We stayed at the Gain Ranch, except they'd left with Nancy from the party to pick up Alex from the airport. It was a quick visit when they returned, because we were headed to Myrtle Beach!
Our traditional stop back when we used to travel to Myrtle every Thanksgiving was the Strawberry Stand. They truly have the best boiled peanuts and fresh-squeezed lemonade, and it is also the largest strawberry-in the world. It felt blissful shedding our coats, and enjoying the quenching sunshine and boiled peanuts!
The last hour before Myrtle, we passed the time playing a version of Headbands, in which we assigned an object or food to a person and then they had to guess what it was by asking questions. Nikolas was alarmingly bad at the game, but made us laugh till our bellies ached! Poor kid, my mathlete and science nerd just couldn't figure it out.
Approaching the Island Vista Resort, we belted out a made-up song Elizabeth used to sing when she was three, "Let's Fly to the Beach!" Our five was the cheesiest bunch of hyperventilating dorks and most embarrassingly excited family that's ever graced the sands of Myrtle! That's what happens after spending three harsh winters in MinneSNOWta!
The moment we entered our condo, all of us grinning goofballs charged out on the balcony, inhaled the sacred fresh ocean air and I nearly cried. Grumbling tummies coaxed us back in the car and we headed to the Sea Captain's House, a culinary must. Nikos' was the favorite-jambalaya.
I jogged with Nikolas and Elizabeth-oh whatever! My obnoxious two told me I fake-jogged! I was moving my arms and breathing heavily!

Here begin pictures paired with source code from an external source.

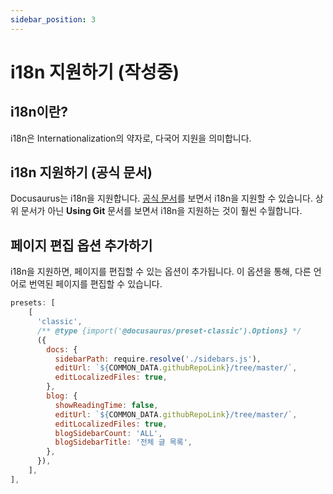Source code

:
 ```yaml
---
sidebar_position: 3
---
```


# i18n 지원하기 (작성중)

## i18n이란?

i18n은 Internationalization의 약자로, 다국어 지원을 의미합니다.

## i18n 지원하기 (공식 문서)

Docusaurus는 i18n을 지원합니다. [공식 문서](https://docusaurus.io/docs/i18n/git)를 보면서 i18n을 지원할 수 있습니다. 상위 문서가 아닌 **Using Git** 문서를 보면서 i18n을 지원하는 것이 훨씬 수월합니다.

## 페이지 편집 옵션 추가하기

i18n을 지원하면, 페이지를 편집할 수 있는 옵션이 추가됩니다. 이 옵션을 통해, 다른 언어로 번역된 페이지를 편집할 수 있습니다.

```js {9,14} title="docusaurus.config.js"
presets: [
    [
      'classic',
      /** @type {import('@docusaurus/preset-classic').Options} */
      ({
        docs: {
          sidebarPath: require.resolve('./sidebars.js'),
          editUrl: `${COMMON_DATA.githubRepoLink}/tree/master/`,
          editLocalizedFiles: true,
        },
        blog: {
          showReadingTime: false,
          editUrl: `${COMMON_DATA.githubRepoLink}/tree/master/`,
          editLocalizedFiles: true,
          blogSidebarCount: 'ALL',
          blogSidebarTitle: '전체 글 목록',
        },
      }),
    ],
],
```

I walked miles daily, and imagined what great shape I'd be if I lived at the beach. We hunted seashells and I feigned excitement every time Katerina presented yet another cracked piece of a shell, a proud grin on her upturned hopeful face.
I took the girls to the Christmas Spectacular, a British version of Broadway, and such a treat! The boys meanwhile, had gone to drive go-karts which was closed, and then raced our clunky truck with a Ferrari. Besides the jambalaya, the highlight of Nikos' trip was beating that Ferrari. Nikos bragged about it for days, how he'd outwitted the driver, and I imagined that the guy had simply taken a right-hand turn. Nikolas sure was worked up as well and mighty proud of his daddy. Yes, I married a dude who is a perpetual 12-year-old!
What a wonderful Thanksgiving we had! I made the entire meal in our full-sized kitchen, set the smoke detector off only twice, Elizabeth remained glued to the Macy's Day Parade on TV, Nikolas started complaining that he was starving by 9:30, and it was perfect. I truly mean that the day was perfect. I made four pies, not sure why we're the biggest piggies in America, and we ate till we were food drunk.
Nikos and I took a nice autumn nap, and finally, we took a family walk on the beach. If I hopped on a boat and headed straight, the Atlantic would carry me to Africa. There's no place like the beach that ignites my chronic wanderlust to nearly unbearable levels.
The kids shimmied in their cold damp swimsuits, and I plunked down in my chair on the beach, as the ocean breeze swept me away in a lovely nostalgic trance.
I thought about my dear friend Scott Wise, whose greatest wish is to get back to Myrtle Beach. Scott, this article is dedicated to you, buddy! I thought we could set up a GoFundMe account and get you to Myrtle.
We remained on the beach long after the sun had begun its evening descent, until cold shivers won out, and then reveled in the hot jacuzzi-that's right my faithful readers who know me, germ-freak me hung out in the jacuzzi all week long!
Suddenly, fireworks penetrated the black sky, giant mushrooms of light, my favorite always red. Right then, right now, our little family collected tangible joy encased in a precious memory.
Goodbye, Myrtle Beach. Thanks for the immense joy, and happy lingering memories with my precious family. Thanks for the gratitude and fresh ocean air that washed inside my soul lest I forget during foul weathered days.